Dirichlet boundary conditions are imposed by fixing the values of ϕ₀/ɛ_w on the grid points at the walls of the system, where ϕ₀ is the vacuum potential. The self-consistent dielectric permittivity and electrostatic potential are plotted in Figs. 4a, 4b, respectively. The permittivity shows a smooth transition from the empty interior (ɛ = 1) to the bulk (ɛ_w ≈ 78.4; at ambient conditions), with a heterogeneous interface ∼2−3 Å wide extending outwardly from the first hydration shell. The form of ɛ(r) is determined by the competing effects of the density, dielectric saturation, and reaction fields, as discussed in Ref. 18. This particular form of ɛ will change if water–water and solute–water short-range orientational correlations are introduced in Eq. 1, as discussed in Sec. 2. These effects are expected to broaden and further distort the interfacial region, especially around large charges,²⁷ since Eq. 1 underestimates dielectric saturation; the extent of these modifications remains to be studied (cf.
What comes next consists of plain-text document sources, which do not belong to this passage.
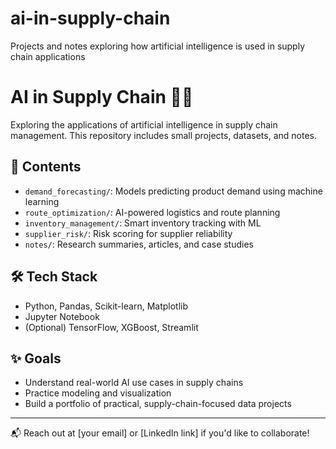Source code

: # ai-in-supply-chain
Projects and notes exploring how artificial intelligence is used in supply chain applications
# AI in Supply Chain 🚚🤖

Exploring the applications of artificial intelligence in supply chain management. This repository includes small projects, datasets, and notes.

## 📂 Contents

- `demand_forecasting/`: Models predicting product demand using machine learning
- `route_optimization/`: AI-powered logistics and route planning
- `inventory_management/`: Smart inventory tracking with ML
- `supplier_risk/`: Risk scoring for supplier reliability
- `notes/`: Research summaries, articles, and case studies

## 🛠 Tech Stack

- Python, Pandas, Scikit-learn, Matplotlib
- Jupyter Notebook
- (Optional) TensorFlow, XGBoost, Streamlit

## ✨ Goals

- Understand real-world AI use cases in supply chains
- Practice modeling and visualization
- Build a portfolio of practical, supply-chain-focused data projects

---

📬 Reach out at [your email] or [LinkedIn link] if you'd like to collaborate!
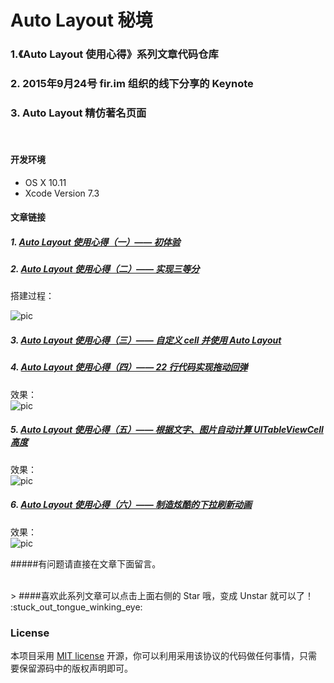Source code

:# Auto Layout 秘境

### 1.《Auto Layout 使用心得》系列文章代码仓库
### 2. 2015年9月24号 fir.im 组织的线下分享的 Keynote
### 3. Auto Layout 精仿著名页面

<br>

#### 开发环境

* OS X 10.11
* Xcode Version 7.3


#### 文章链接

##### 1. [Auto Layout 使用心得（一）—— 初体验](http://lvwenhan.com/ios/430.html)
##### 2. [Auto Layout 使用心得（二）—— 实现三等分](http://lvwenhan.com/ios/431.html)
搭建过程：

![pic](https://raw.githubusercontent.com/johnlui/AutoLayout/master/assets/b5e91425647800.gif)

##### 3. [Auto Layout 使用心得（三）—— 自定义 cell 并使用 Auto Layout](http://lvwenhan.com/ios/441.html)
##### 4. [Auto Layout 使用心得（四）—— 22 行代码实现拖动回弹](http://lvwenhan.com/ios/442.html)

效果：  
![pic](https://raw.githubusercontent.com/johnlui/AutoLayout/master/assets/b5e91427883570.gif)

##### 5. [Auto Layout 使用心得（五）—— 根据文字、图片自动计算 UITableViewCell 高度](http://lvwenhan.com/ios/449.html)

效果：  
![pic](https://raw.githubusercontent.com/johnlui/AutoLayout/master/assets/6.gif)


##### 6. [Auto Layout 使用心得（六）—— 制造炫酷的下拉刷新动画](http://lvwenhan.com/ios/450.html)

效果：  
![pic](https://raw.githubusercontent.com/johnlui/AutoLayout/master/assets/8.gif)



#####有问题请直接在文章下面留言。

<br>
> ####喜欢此系列文章可以点击上面右侧的 Star 哦，变成 Unstar 就可以了！ :stuck_out_tongue_winking_eye:

<br>

### License

本项目采用 [MIT license](http://opensource.org/licenses/MIT) 开源，你可以利用采用该协议的代码做任何事情，只需要保留源码中的版权声明即可。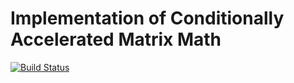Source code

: # Implementation of Conditionally Accelerated Matrix Math
[![Build Status](https://travis-ci.org/Timer/honors-paper.svg?branch=master)](https://travis-ci.org/Timer/honors-paper)
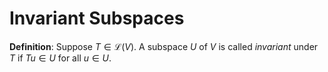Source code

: # Invariant Subspaces
**Definition**: Suppose $T \in \mathcal{L}(V)$. A subspace $U$ of $V$ is called *invariant* under $T$ if $Tu \in U$ for all $u \in U$.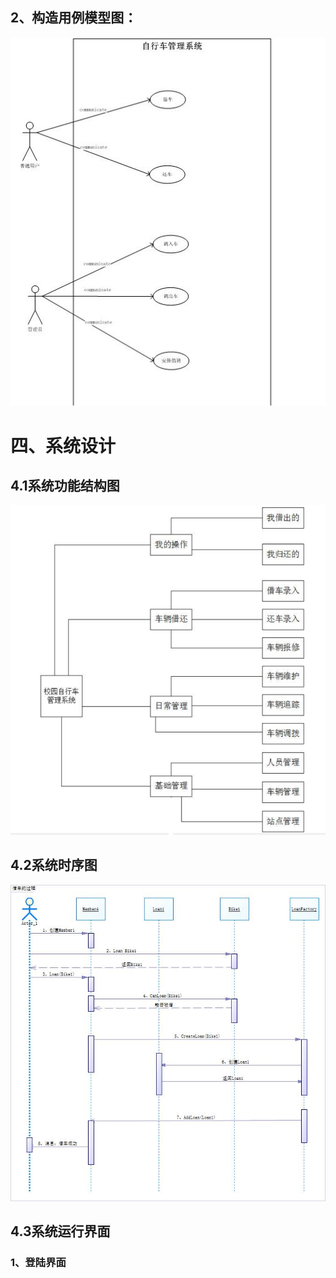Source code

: 
## 2、构造用例模型图：
![image](https://github.com/ecmiscourse/bike/blob/master/%E7%94%A8%E4%BE%8B%E5%9B%BE.jpg)

# 四、系统设计
## 4.1系统功能结构图
![image](https://github.com/ecmiscourse/bike/blob/master/%E7%B3%BB%E7%BB%9F%E5%8A%9F%E8%83%BD%E7%BB%93%E6%9E%84%E5%9B%BE.PNG)
## 4.2系统时序图
![image](https://github.com/ecmiscourse/bike/blob/master/%E9%A1%BA%E5%BA%8F%E5%9B%BE.jpg)


## 4.3系统运行界面
### 1、登陆界面

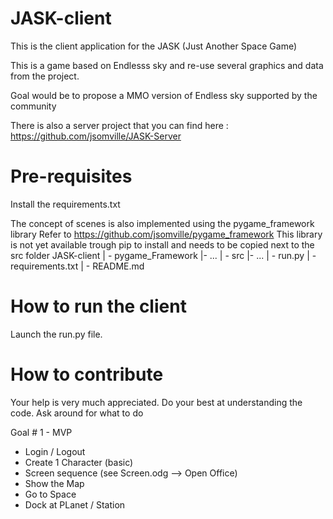 # JASK-client

This is the client application for the JASK (Just Another Space Game)

This is a game based on Endlesss sky and re-use several graphics and data from the project.

Goal would be to propose a MMO version of Endless sky supported by the community

There is also a server project that you can find here : https://github.com/jsomville/JASK-Server

# Pre-requisites
Install the requirements.txt

The concept of scenes is also implemented using the pygame_framework library 
Refer to https://github.com/jsomville/pygame_framework
This library is not yet available trough pip to install and needs to be copied next to the src folder
JASK-client
 | - pygame_Framework
    |- ...
 | - src
    |- ...
 | - run.py
 | - requirements.txt
 | - README.md

# How to run the client
Launch the run.py file.

# How to contribute
Your help is very much appreciated.
Do your best at understanding the code.
Ask around for what to do

Goal # 1 - MVP
 - Login / Logout
 - Create 1 Character (basic)
 - Screen sequence (see Screen.odg --> Open Office)
 - Show the Map
 - Go to Space
 - Dock at PLanet / Station

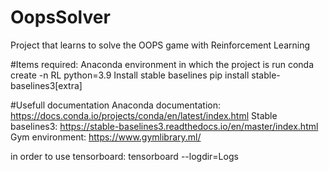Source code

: # OopsSolver
Project that learns to solve the OOPS game with Reinforcement Learning

#Items required: 
  Anaconda environment in which the project is run
    conda create -n RL python=3.9
  Install stable baselines
    pip install stable-baselines3[extra]

#Usefull documentation
 Anaconda documentation: https://docs.conda.io/projects/conda/en/latest/index.html
 Stable baselines3: https://stable-baselines3.readthedocs.io/en/master/index.html
 Gym environment: https://www.gymlibrary.ml/

in order to use tensorboard:
tensorboard --logdir=Logs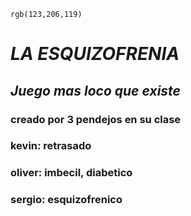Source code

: `rgb(123,206,119)`
# **_LA ESQUIZOFRENIA_** 
## *Juego mas loco que existe* 
### creado por 3 pendejos en su clase 
### kevin: retrasado
### oliver: imbecil, diabetico
### sergio: esquizofrenico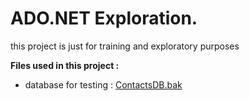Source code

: # ADO.NET Exploration.  
this project is just for training and exploratory purposes

**Files used in this project :**
- database for testing : [ContactsDB.bak](https://cdn.fs.teachablecdn.com/am1JDImQyaC5UTXsvqEZ)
Sec. 6). The electrostatic potential (Fig. 4b) shows the regions of positive field (black) generated by the charged side chain and N-terminus, and the region of negative field (white) surrounding the negatively charged C-terminus. The outermost contour lines indicate regions beyond which the potential is negligible.

Figure 4.

Grey-scale representation of (a) dielectric ɛ(r) (white: larger values, peaks of up to ɛ ∼ 150 are observed; black: ɛ = 1), and (b) potential ϕ(r) (white: negative field; black: positive) obtained self-consistently as illustrated in Fig. 1 (cf. Sec. 3). Coordinates x and y are in Å. (c) Convergence of the calculation (upper panel) for two relaxation methods used to solve Eq. 6: weighted Jacobi with ω = 1 (strict Jacobi, solid circles) and ω = 2/3 (open circles), and Gauss-Seidel (squares; red-black GS yields identical results). Convergence of the calculation for the Na⁺–Cl⁻ ion pair at a fixed separation of 2.6 Å is also shown for comparison (lower panel).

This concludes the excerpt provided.